No one else came with us, but that was typical. We followed each other like the tide to the shore. You never got one without the other but miraculously, it wasn’t clingy, it wasn’t suffocating. There was an unspoken comfort and safety between us. There were no walls. There was no desperation to share our secrets or spill our tragedies or cram a lapsed silence with noise. It was an organic growth through a sidewalk crack, and I soaked up the sun each time it shone. It seems to me that now I’m wilting.

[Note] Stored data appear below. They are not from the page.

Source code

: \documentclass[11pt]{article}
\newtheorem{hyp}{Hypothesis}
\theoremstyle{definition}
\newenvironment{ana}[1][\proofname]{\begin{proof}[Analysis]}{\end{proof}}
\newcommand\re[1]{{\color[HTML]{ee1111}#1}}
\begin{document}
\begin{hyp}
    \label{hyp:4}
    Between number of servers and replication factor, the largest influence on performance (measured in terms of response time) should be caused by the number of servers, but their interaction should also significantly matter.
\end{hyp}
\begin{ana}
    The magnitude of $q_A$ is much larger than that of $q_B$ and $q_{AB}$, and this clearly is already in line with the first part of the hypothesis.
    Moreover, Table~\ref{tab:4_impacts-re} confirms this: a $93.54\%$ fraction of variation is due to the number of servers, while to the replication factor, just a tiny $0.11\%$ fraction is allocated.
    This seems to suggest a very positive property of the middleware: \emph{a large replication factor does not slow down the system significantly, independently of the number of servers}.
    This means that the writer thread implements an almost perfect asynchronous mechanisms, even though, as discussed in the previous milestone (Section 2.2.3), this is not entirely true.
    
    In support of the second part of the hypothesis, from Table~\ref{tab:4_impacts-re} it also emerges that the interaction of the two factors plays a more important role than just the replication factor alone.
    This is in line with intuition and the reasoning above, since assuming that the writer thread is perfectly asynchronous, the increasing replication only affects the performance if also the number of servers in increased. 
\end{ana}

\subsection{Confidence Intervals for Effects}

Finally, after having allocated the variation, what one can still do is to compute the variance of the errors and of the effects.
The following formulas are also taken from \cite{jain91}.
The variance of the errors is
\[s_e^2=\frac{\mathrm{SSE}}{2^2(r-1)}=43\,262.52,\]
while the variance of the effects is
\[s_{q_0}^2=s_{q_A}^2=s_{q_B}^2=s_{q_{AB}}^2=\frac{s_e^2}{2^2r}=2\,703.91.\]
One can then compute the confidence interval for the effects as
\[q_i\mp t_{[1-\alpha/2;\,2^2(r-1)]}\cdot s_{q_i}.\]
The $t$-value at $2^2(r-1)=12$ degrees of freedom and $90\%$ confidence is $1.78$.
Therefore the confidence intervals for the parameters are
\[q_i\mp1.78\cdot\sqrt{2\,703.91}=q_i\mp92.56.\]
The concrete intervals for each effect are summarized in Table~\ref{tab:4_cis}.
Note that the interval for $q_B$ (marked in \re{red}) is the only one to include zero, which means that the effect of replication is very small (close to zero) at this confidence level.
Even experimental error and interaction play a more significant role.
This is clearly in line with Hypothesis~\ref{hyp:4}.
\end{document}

Transferring was complex, SCAD needed money, and Harrison had to pack and leave. There and gone, there and gone. I have never had such an ardent relationship with another person. Harrison became my compliment and counterpart, my go to, my person. I talked to him every day. I saw him every day. My times with him are now little poofs behind my eyelids, there and gone, there and gone. Harrison resting his head on my lap and me running my fingers through his hair on the floor of the Barnard common room. Me, resting my head against his shoulder in the hallway of my house. Us sitting in his car, talking about struggles with faith and family and future. Together, all the times we spent making the other roar with laughter, saying shut up, shut up, shut up; only to laugh all the harder. I miss him as though he had died, and thank God he didn’t; but when he isn’t here to hold, him being real doesn’t seem real at all.
Morris has this tower, you can see it from the outside. When you do, you tend to wonder what’s up there, how to get there. Well, there’s another staircase in Morris, you’re sure to see it when you’re there; it’s a rustic wooden spiral staircase. It’ll creak beneath your feet, but don’t worry. It leads directly to this little tower, the tallest part of the building. There is no door to the outside, but that’s okay, there’s a window. It’s hard to open but because of that, it’ll stay open. This was how Harrison and I got to the tallest rooftop of Morris Hall.
He laughed when we climbed through the window because the window could only open halfway. We had to mount and slide through it like we were in a spy movie. He told me to be careful because the roof bubbled beneath our feet and in some areas, felt a little more like wet cardboard. He sat down near the end of that gentle slope, and I sat beside him. There were a few words spoken, but not too many. It was the silence that lapsed, the sound of the city that we both loved that was more prevalent. In that moment, Morris Hall was a capsule. I have wanted to stay in the moment ever since.